To do:
Print all of the data below exactly as it appears, leaving out every image.

[Dataset items]
# # # #

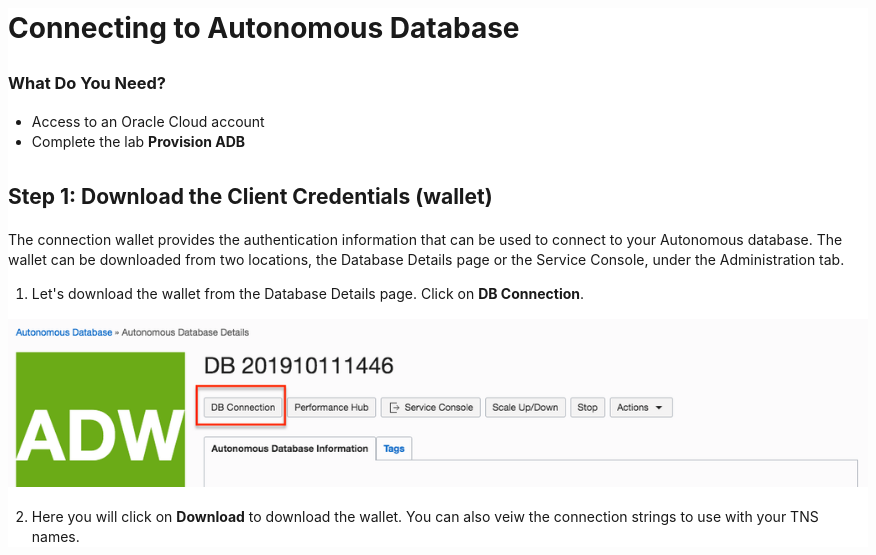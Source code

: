 # Connecting to Autonomous Database

### What Do You Need? ###
* Access to an Oracle Cloud account
* Complete the lab **Provision ADB**

## Step 1:  Download the Client Credentials (wallet)

The connection wallet provides the authentication information that can be used to connect to your Autonomous database.  The wallet can be downloaded from two locations, the Database Details page or the Service Console, under the Administration tab.

1.  Let's download the wallet from the Database Details page. Click on **DB Connection**.

![](./images/adb-dbconnection.png " ")

2. Here you will click on **Download** to download the wallet.  You can also veiw the connection strings to use with your TNS names.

# # # #

Answer to the exercise:
Source code

: # Connecting to Autonomous Database

### What Do You Need? ###
* Access to an Oracle Cloud account
* Complete the lab **Provision ADB**

## Step 1:  Download the Client Credentials (wallet)

The connection wallet provides the authentication information that can be used to connect to your Autonomous database.  The wallet can be downloaded from two locations, the Database Details page or the Service Console, under the Administration tab.

1.  Let's download the wallet from the Database Details page. Click on **DB Connection**.

![](./images/adb-dbconnection.png " ")

2. Here you will click on **Download** to download the wallet.  You can also veiw the connection strings to use with your TNS names.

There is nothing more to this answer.